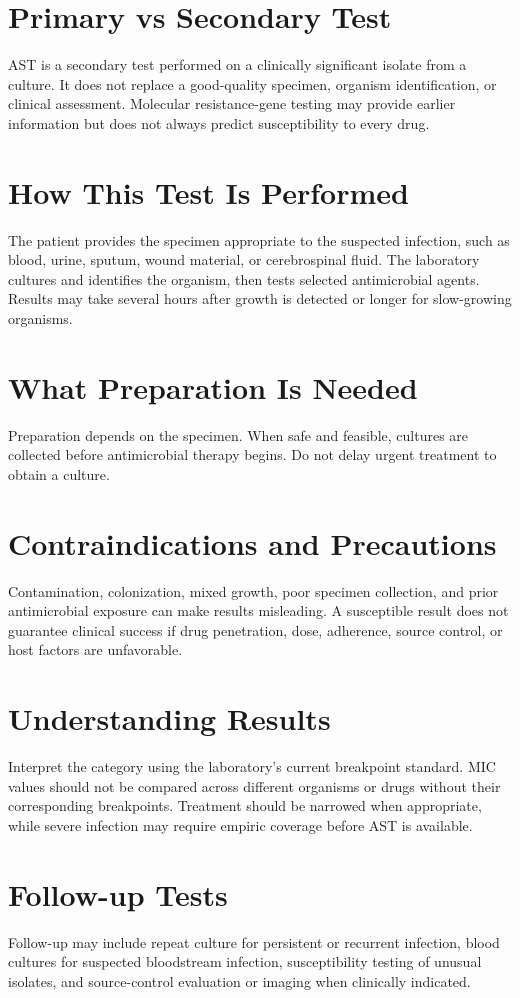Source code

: \section*{Primary vs Secondary Test}
AST is a secondary test performed on a clinically significant isolate from a culture. It does not replace a good-quality specimen, organism identification, or clinical assessment. Molecular resistance-gene testing may provide earlier information but does not always predict susceptibility to every drug.

\section*{How This Test Is Performed}
The patient provides the specimen appropriate to the suspected infection, such as blood, urine, sputum, wound material, or cerebrospinal fluid. The laboratory cultures and identifies the organism, then tests selected antimicrobial agents. Results may take several hours after growth is detected or longer for slow-growing organisms.

\section*{What Preparation Is Needed}
Preparation depends on the specimen. When safe and feasible, cultures are collected before antimicrobial therapy begins. Do not delay urgent treatment to obtain a culture.

\section*{Contraindications and Precautions}
Contamination, colonization, mixed growth, poor specimen collection, and prior antimicrobial exposure can make results misleading. A susceptible result does not guarantee clinical success if drug penetration, dose, adherence, source control, or host factors are unfavorable.

\section*{Understanding Results}
Interpret the category using the laboratory's current breakpoint standard. MIC values should not be compared across different organisms or drugs without their corresponding breakpoints. Treatment should be narrowed when appropriate, while severe infection may require empiric coverage before AST is available.

\section*{Follow-up Tests}
Follow-up may include repeat culture for persistent or recurrent infection, blood cultures for suspected bloodstream infection, susceptibility testing of unusual isolates, and source-control evaluation or imaging when clinically indicated.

====================

Repeat each line of the material exactly, and drop any image it carries.

Source code

: \section*{Primary vs Secondary Test}
AST is a secondary test performed on a clinically significant isolate from a culture. It does not replace a good-quality specimen, organism identification, or clinical assessment. Molecular resistance-gene testing may provide earlier information but does not always predict susceptibility to every drug.

\section*{How This Test Is Performed}
The patient provides the specimen appropriate to the suspected infection, such as blood, urine, sputum, wound material, or cerebrospinal fluid. The laboratory cultures and identifies the organism, then tests selected antimicrobial agents. Results may take several hours after growth is detected or longer for slow-growing organisms.

\section*{What Preparation Is Needed}
Preparation depends on the specimen. When safe and feasible, cultures are collected before antimicrobial therapy begins. Do not delay urgent treatment to obtain a culture.

\section*{Contraindications and Precautions}
Contamination, colonization, mixed growth, poor specimen collection, and prior antimicrobial exposure can make results misleading. A susceptible result does not guarantee clinical success if drug penetration, dose, adherence, source control, or host factors are unfavorable.

\section*{Understanding Results}
Interpret the category using the laboratory's current breakpoint standard. MIC values should not be compared across different organisms or drugs without their corresponding breakpoints. Treatment should be narrowed when appropriate, while severe infection may require empiric coverage before AST is available.

\section*{Follow-up Tests}
Follow-up may include repeat culture for persistent or recurrent infection, blood cultures for suspected bloodstream infection, susceptibility testing of unusual isolates, and source-control evaluation or imaging when clinically indicated.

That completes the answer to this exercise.